May Kaidee: best vegetarian class

The veteran vegetarian restaurant near Khao San Road runs dedicated plant-based classes — green curry, som tam, and tom yum built without fish sauce — from approximately ฿1,200–1,500. The natural choice for vegetarians and vegans rather than asking a mainstream school for substitutions.

How to choose

  • Tight budget, social atmosphere: Silom Thai Cooking School
  • Smaller group, same dishes: Sompong
  • Best overall, food-first travellers: Baipai
  • Fine-dining technique: Blue Elephant
  • Vegetarian/vegan: May Kaidee

What a class day actually looks like

The standard morning format, common to nearly every school: pickup or meet at 8:30–9:00, an hour at a wet market handling the ingredients (this is where you finally learn the difference between holy basil and Thai sweet basil, and why galangal is not ginger), then two to three hours at the stoves. Each student gets their own wok station at the better schools — confirm this when booking, because “demonstration-style” classes where you mostly watch are still sold at the same prices. You eat each dish as you finish it, which is why nobody needs dinner afterwards. Most schools end by 13:30–14:00, leaving the afternoon free.

Practical tips

  • Book the morning class. Market tours mostly run mornings, and the markets themselves are better before the heat.
  • Arrive hungry — five dishes is a genuine feast, and you eat everything you cook.
  • Most schools email or hand you the recipes; the skill that actually transfers home is the curry paste, so pay attention at the mortar.
  • Classes run rain or shine and book out in the December–February high season — reserve two to three days ahead.

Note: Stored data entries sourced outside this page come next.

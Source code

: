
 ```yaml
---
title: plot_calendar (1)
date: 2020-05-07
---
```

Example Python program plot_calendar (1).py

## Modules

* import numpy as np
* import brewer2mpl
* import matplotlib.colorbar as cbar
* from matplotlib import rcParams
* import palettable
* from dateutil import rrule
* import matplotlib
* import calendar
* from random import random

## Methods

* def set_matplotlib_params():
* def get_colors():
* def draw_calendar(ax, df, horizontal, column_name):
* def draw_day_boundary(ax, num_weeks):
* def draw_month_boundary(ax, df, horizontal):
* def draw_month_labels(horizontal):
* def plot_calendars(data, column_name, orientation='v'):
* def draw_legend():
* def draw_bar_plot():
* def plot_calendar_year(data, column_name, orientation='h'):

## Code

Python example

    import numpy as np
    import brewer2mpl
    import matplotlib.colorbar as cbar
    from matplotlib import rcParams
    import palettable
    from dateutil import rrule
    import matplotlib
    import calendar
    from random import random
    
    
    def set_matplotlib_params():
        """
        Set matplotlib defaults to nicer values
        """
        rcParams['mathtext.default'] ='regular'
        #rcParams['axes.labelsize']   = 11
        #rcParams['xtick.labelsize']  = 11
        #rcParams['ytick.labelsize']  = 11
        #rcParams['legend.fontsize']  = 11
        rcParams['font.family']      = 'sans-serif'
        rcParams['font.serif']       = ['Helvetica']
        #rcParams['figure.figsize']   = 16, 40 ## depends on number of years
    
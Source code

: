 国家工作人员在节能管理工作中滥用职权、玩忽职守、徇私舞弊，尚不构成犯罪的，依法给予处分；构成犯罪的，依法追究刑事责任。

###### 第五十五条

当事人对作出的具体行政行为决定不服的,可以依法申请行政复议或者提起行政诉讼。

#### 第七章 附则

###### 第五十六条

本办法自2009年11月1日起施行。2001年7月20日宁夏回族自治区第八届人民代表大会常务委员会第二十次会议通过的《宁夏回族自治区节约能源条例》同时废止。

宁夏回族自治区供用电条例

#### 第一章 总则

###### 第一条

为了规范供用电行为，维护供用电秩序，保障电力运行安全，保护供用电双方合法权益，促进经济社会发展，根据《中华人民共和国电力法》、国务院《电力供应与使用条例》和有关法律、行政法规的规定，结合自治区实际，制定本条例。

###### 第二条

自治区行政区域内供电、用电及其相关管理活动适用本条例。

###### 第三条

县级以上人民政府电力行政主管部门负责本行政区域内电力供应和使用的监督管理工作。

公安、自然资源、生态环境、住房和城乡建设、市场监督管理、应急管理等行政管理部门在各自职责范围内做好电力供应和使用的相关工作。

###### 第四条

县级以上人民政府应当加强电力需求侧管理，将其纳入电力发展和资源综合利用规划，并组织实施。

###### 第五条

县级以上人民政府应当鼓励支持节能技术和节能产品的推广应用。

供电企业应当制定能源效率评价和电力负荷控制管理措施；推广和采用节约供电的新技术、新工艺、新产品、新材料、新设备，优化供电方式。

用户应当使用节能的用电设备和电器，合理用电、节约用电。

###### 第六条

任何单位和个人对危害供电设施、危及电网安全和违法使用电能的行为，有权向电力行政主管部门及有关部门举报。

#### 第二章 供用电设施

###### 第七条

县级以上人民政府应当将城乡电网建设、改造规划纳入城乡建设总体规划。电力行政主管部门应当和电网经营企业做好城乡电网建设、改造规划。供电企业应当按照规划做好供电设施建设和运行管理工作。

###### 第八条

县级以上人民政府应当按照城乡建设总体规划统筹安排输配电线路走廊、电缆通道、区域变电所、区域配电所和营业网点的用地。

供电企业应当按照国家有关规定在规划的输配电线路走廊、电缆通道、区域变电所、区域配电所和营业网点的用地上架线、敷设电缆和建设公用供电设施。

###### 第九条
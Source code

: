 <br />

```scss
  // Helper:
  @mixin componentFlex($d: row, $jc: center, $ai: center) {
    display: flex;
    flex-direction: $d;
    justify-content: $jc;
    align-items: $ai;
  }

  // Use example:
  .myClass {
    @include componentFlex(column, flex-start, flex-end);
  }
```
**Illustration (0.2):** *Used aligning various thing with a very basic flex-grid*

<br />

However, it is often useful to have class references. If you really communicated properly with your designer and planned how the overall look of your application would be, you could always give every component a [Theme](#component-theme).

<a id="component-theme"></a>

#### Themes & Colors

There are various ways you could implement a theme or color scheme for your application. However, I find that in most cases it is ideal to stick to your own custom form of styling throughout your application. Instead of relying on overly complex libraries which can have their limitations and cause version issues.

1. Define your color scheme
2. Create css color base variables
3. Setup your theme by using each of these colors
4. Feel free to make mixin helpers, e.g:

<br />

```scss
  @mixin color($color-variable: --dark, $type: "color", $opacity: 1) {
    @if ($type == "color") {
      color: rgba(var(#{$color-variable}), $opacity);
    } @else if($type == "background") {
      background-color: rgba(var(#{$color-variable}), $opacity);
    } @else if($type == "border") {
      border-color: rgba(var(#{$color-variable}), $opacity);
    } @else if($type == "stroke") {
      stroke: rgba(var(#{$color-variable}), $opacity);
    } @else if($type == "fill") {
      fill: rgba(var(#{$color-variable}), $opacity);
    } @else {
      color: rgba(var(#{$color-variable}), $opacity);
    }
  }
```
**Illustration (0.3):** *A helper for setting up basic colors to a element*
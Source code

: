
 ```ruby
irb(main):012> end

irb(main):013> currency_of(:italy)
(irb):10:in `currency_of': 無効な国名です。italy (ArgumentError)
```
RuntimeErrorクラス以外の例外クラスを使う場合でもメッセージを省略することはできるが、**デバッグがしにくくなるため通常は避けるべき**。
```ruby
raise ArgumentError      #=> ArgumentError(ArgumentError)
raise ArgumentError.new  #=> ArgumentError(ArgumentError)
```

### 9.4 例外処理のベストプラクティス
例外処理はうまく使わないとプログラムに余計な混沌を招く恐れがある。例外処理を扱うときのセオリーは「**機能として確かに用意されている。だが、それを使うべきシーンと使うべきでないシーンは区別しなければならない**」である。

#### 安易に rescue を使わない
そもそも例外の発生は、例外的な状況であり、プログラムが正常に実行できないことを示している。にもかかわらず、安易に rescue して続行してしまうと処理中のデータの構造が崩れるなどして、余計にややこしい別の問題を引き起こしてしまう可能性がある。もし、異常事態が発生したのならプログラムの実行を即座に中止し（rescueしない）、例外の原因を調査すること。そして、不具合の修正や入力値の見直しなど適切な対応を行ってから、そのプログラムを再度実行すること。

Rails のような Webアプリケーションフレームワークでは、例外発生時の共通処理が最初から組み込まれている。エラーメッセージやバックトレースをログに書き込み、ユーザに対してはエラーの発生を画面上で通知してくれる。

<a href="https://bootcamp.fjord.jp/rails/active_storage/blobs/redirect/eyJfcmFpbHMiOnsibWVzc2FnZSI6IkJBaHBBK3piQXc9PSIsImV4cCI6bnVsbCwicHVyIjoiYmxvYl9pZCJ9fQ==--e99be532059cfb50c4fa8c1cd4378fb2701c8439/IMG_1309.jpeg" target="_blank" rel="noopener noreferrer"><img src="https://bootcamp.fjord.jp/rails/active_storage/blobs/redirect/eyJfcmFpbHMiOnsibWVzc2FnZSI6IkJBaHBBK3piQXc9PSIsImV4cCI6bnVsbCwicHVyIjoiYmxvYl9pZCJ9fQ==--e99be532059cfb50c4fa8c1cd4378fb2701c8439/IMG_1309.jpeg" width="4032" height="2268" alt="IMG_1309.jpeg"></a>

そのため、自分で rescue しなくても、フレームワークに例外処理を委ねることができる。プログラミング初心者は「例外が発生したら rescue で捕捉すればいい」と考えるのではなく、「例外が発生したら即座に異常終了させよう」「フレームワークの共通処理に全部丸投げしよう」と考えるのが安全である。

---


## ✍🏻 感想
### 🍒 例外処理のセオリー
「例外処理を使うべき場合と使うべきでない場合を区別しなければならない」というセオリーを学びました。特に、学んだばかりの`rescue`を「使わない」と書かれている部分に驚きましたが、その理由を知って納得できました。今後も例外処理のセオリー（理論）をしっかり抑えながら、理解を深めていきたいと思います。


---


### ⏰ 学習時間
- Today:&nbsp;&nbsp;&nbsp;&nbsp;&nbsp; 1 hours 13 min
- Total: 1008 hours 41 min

Chiang Mai is Thailand’s other great cooking-class city, with farm-based schools at lower prices — we compare them in our Chiang Mai cooking classes guide. And to know what you are eating before you cook it, start with our Bangkok food guide.

Frequently Asked Questions

How much does a cooking class in Bangkok cost?
Budget schools run approximately ฿1,000–1,500 for a half day including a market tour and 4–5 dishes as of 2026. Premium schools like Baipai charge around ฿2,400–2,800, and Blue Elephant's hotel-school sessions start around ฿3,300.
Do Bangkok cooking classes include a market tour?
Most morning classes do — it is usually the best part. You walk a wet market with the instructor learning to identify galangal, krachai, holy versus sweet basil, and palm sugar grades before cooking. Afternoon and evening classes often skip it.
Are cooking classes suitable for vegetarians?
Yes — nearly every school offers vegetarian or vegan substitutions if you mention it when booking, swapping soy sauce and tofu for fish sauce and meat. May Kaidee runs dedicated vegetarian classes.